If the impugned judgment is clearly unreasonable and relevant and convincing materials have been unjustifiably eliminated in the process, it is a compelling reason for interference. 15. In “Ramesh Babulal Doshi v. State of Gujarat (1996) 9 SCC 225 , the Supreme Court" said that "While sitting in judgment over an acquittal the appellate court is first required to seek an answer to the question whether the findings of the trial court are palpably wrong, manifestly erroneous or demonstrably unsustainable. If the appellate court answers the above question in the negative, the order of acquittal is not to be disturbed.” 16. We have gone through the entire evidence on record with a view to find out as to whether the views of the learned Sessions Judge were perverse or otherwise unsustainable.
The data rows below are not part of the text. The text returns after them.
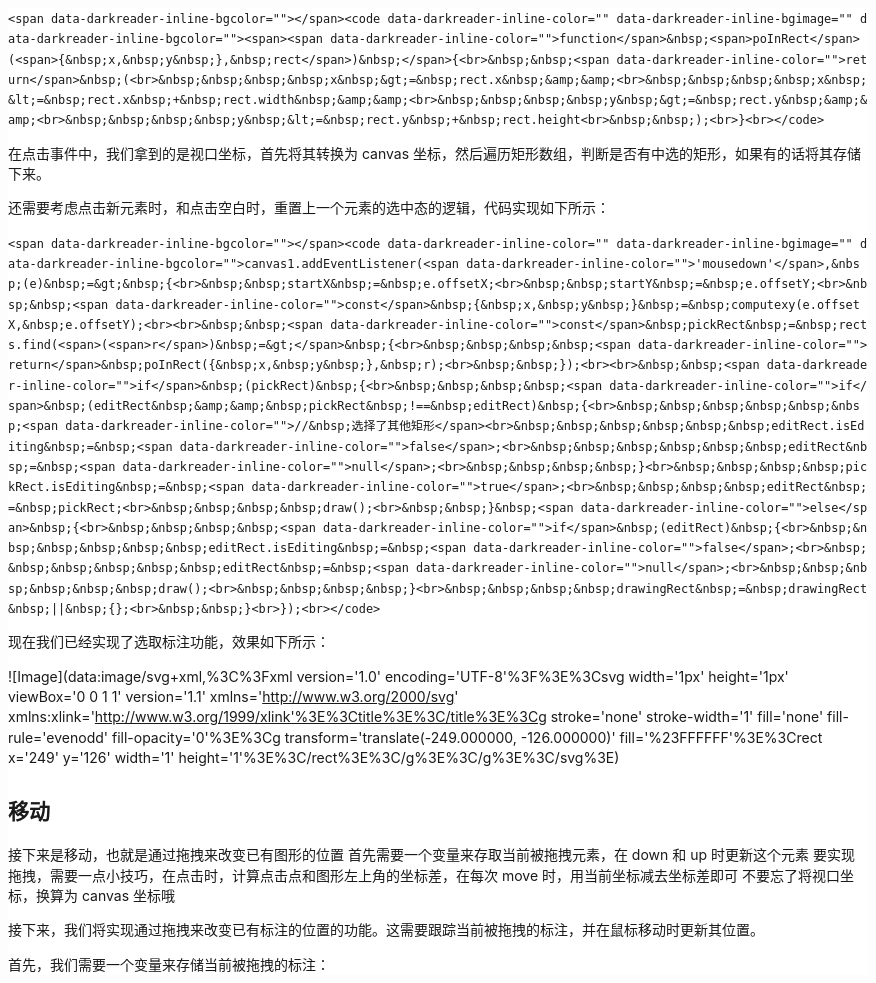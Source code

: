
 ```
<span data-darkreader-inline-bgcolor=""></span><code data-darkreader-inline-color="" data-darkreader-inline-bgimage="" data-darkreader-inline-bgcolor=""><span><span data-darkreader-inline-color="">function</span>&nbsp;<span>poInRect</span>(<span>{&nbsp;x,&nbsp;y&nbsp;},&nbsp;rect</span>)&nbsp;</span>{<br>&nbsp;&nbsp;<span data-darkreader-inline-color="">return</span>&nbsp;(<br>&nbsp;&nbsp;&nbsp;&nbsp;x&nbsp;&gt;=&nbsp;rect.x&nbsp;&amp;&amp;<br>&nbsp;&nbsp;&nbsp;&nbsp;x&nbsp;&lt;=&nbsp;rect.x&nbsp;+&nbsp;rect.width&nbsp;&amp;&amp;<br>&nbsp;&nbsp;&nbsp;&nbsp;y&nbsp;&gt;=&nbsp;rect.y&nbsp;&amp;&amp;<br>&nbsp;&nbsp;&nbsp;&nbsp;y&nbsp;&lt;=&nbsp;rect.y&nbsp;+&nbsp;rect.height<br>&nbsp;&nbsp;);<br>}<br></code>
```

在点击事件中，我们拿到的是视口坐标，首先将其转换为 canvas 坐标，然后遍历矩形数组，判断是否有中选的矩形，如果有的话将其存储下来。

还需要考虑点击新元素时，和点击空白时，重置上一个元素的选中态的逻辑，代码实现如下所示：

```
<span data-darkreader-inline-bgcolor=""></span><code data-darkreader-inline-color="" data-darkreader-inline-bgimage="" data-darkreader-inline-bgcolor="">canvas1.addEventListener(<span data-darkreader-inline-color="">'mousedown'</span>,&nbsp;(e)&nbsp;=&gt;&nbsp;{<br>&nbsp;&nbsp;startX&nbsp;=&nbsp;e.offsetX;<br>&nbsp;&nbsp;startY&nbsp;=&nbsp;e.offsetY;<br>&nbsp;&nbsp;<span data-darkreader-inline-color="">const</span>&nbsp;{&nbsp;x,&nbsp;y&nbsp;}&nbsp;=&nbsp;computexy(e.offsetX,&nbsp;e.offsetY);<br><br>&nbsp;&nbsp;<span data-darkreader-inline-color="">const</span>&nbsp;pickRect&nbsp;=&nbsp;rects.find(<span>(<span>r</span>)&nbsp;=&gt;</span>&nbsp;{<br>&nbsp;&nbsp;&nbsp;&nbsp;<span data-darkreader-inline-color="">return</span>&nbsp;poInRect({&nbsp;x,&nbsp;y&nbsp;},&nbsp;r);<br>&nbsp;&nbsp;});<br><br>&nbsp;&nbsp;<span data-darkreader-inline-color="">if</span>&nbsp;(pickRect)&nbsp;{<br>&nbsp;&nbsp;&nbsp;&nbsp;<span data-darkreader-inline-color="">if</span>&nbsp;(editRect&nbsp;&amp;&amp;&nbsp;pickRect&nbsp;!==&nbsp;editRect)&nbsp;{<br>&nbsp;&nbsp;&nbsp;&nbsp;&nbsp;&nbsp;<span data-darkreader-inline-color="">//&nbsp;选择了其他矩形</span><br>&nbsp;&nbsp;&nbsp;&nbsp;&nbsp;&nbsp;editRect.isEditing&nbsp;=&nbsp;<span data-darkreader-inline-color="">false</span>;<br>&nbsp;&nbsp;&nbsp;&nbsp;&nbsp;&nbsp;editRect&nbsp;=&nbsp;<span data-darkreader-inline-color="">null</span>;<br>&nbsp;&nbsp;&nbsp;&nbsp;}<br>&nbsp;&nbsp;&nbsp;&nbsp;pickRect.isEditing&nbsp;=&nbsp;<span data-darkreader-inline-color="">true</span>;<br>&nbsp;&nbsp;&nbsp;&nbsp;editRect&nbsp;=&nbsp;pickRect;<br>&nbsp;&nbsp;&nbsp;&nbsp;draw();<br>&nbsp;&nbsp;}&nbsp;<span data-darkreader-inline-color="">else</span>&nbsp;{<br>&nbsp;&nbsp;&nbsp;&nbsp;<span data-darkreader-inline-color="">if</span>&nbsp;(editRect)&nbsp;{<br>&nbsp;&nbsp;&nbsp;&nbsp;&nbsp;&nbsp;editRect.isEditing&nbsp;=&nbsp;<span data-darkreader-inline-color="">false</span>;<br>&nbsp;&nbsp;&nbsp;&nbsp;&nbsp;&nbsp;editRect&nbsp;=&nbsp;<span data-darkreader-inline-color="">null</span>;<br>&nbsp;&nbsp;&nbsp;&nbsp;&nbsp;&nbsp;draw();<br>&nbsp;&nbsp;&nbsp;&nbsp;}<br>&nbsp;&nbsp;&nbsp;&nbsp;drawingRect&nbsp;=&nbsp;drawingRect&nbsp;||&nbsp;{};<br>&nbsp;&nbsp;}<br>});<br></code>
```

现在我们已经实现了选取标注功能，效果如下所示：

![Image](data:image/svg+xml,%3C%3Fxml version='1.0' encoding='UTF-8'%3F%3E%3Csvg width='1px' height='1px' viewBox='0 0 1 1' version='1.1' xmlns='http://www.w3.org/2000/svg' xmlns:xlink='http://www.w3.org/1999/xlink'%3E%3Ctitle%3E%3C/title%3E%3Cg stroke='none' stroke-width='1' fill='none' fill-rule='evenodd' fill-opacity='0'%3E%3Cg transform='translate(-249.000000, -126.000000)' fill='%23FFFFFF'%3E%3Crect x='249' y='126' width='1' height='1'%3E%3C/rect%3E%3C/g%3E%3C/g%3E%3C/svg%3E)

  

## 移动

接下来是移动，也就是通过拖拽来改变已有图形的位置 首先需要一个变量来存取当前被拖拽元素，在 down 和 up 时更新这个元素 要实现拖拽，需要一点小技巧，在点击时，计算点击点和图形左上角的坐标差，在每次 move 时，用当前坐标减去坐标差即可 不要忘了将视口坐标，换算为 canvas 坐标哦

接下来，我们将实现通过拖拽来改变已有标注的位置的功能。这需要跟踪当前被拖拽的标注，并在鼠标移动时更新其位置。

首先，我们需要一个变量来存储当前被拖拽的标注：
After going through the same, we do not find any compelling and substantial reasons to interfere with the judgment of learned Trial Court. It is not a case in which the judgment may be said to be unreasonable or a case in which relevant and convincing materials have been eliminated in the process of appreciation. 17. For the foregoing reasons, we do not find any substance in the appeal. The appeal filed by the State, therefore, is liable to be dismissed and is hereby dismissed.